A community leader, Adeyanju Raphael Adewumi, also spoke on Ladunwo: “The family of Okeyena whose lineage invokes the Ladunwo masquerade to reveal itself had began to sing his praise chant. One of the phrases in Yoruba says: ‘Tojubamo ewa woju ekun lode,’ which translates in English to mean; ‘when the day breaks, the whole world would behold Ladunwo in his regalia.’

“The ‘ekun’, means costume of Ladunwo. But the warriors misunderstood it in their own dialect to mean ‘okun,’ which means ghost. The invaders usually disguised as ghosts to prey on their victims. With such invocatory chants, they thought erroneously that the Okemesi people had already known their secrets of disguise and fearing that their cover was blown open, they fled Okemesi from their various hideouts.

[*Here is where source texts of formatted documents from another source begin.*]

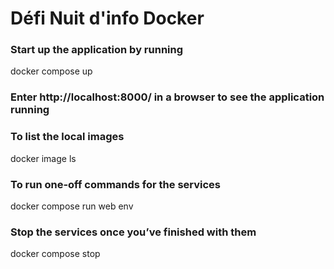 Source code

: # Défi Nuit d'info Docker
### Start up the application by running
docker compose up
### Enter http://localhost:8000/ in a browser to see the application running
### To list the local images 
docker image ls
### To run one-off commands for the services
docker compose run web env
### Stop the services once you’ve finished with them
docker compose stop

“They left their weapons in the process and they never came back to haunt our people since then.  The incident made Okemesi people to remain eternally grateful to Ladunwo and have since then been celebrating him.”

A former member of the State House of Assembly, Owolabi Ajibade, said: “Our people came to settle in the present Okemesi from Imesi Ile now in Osun State and Igbole in Ekiti. It was during the rainy season, they couldn’t farm during the time they came. By the time they were eventually able to celebrate Ladunwo, which has been a cultural practice we brought from Oyo Ile, our first settlement, it fell on an odd month of the year.”

Prince Kayode Oni, chairman, Okemesi Cultural Heritage Committee, said: “To preserve the grandeur of the festival and not make it too common like other Egungun festivals in Yoruba land, it was made to be a biennial festival. There are just two families in Okemesi who owe the masquarade tradition, Okeyena family carries Ladunwo, while the Obaloja who came from Nupe carries  Mogara,  Asisere and others.”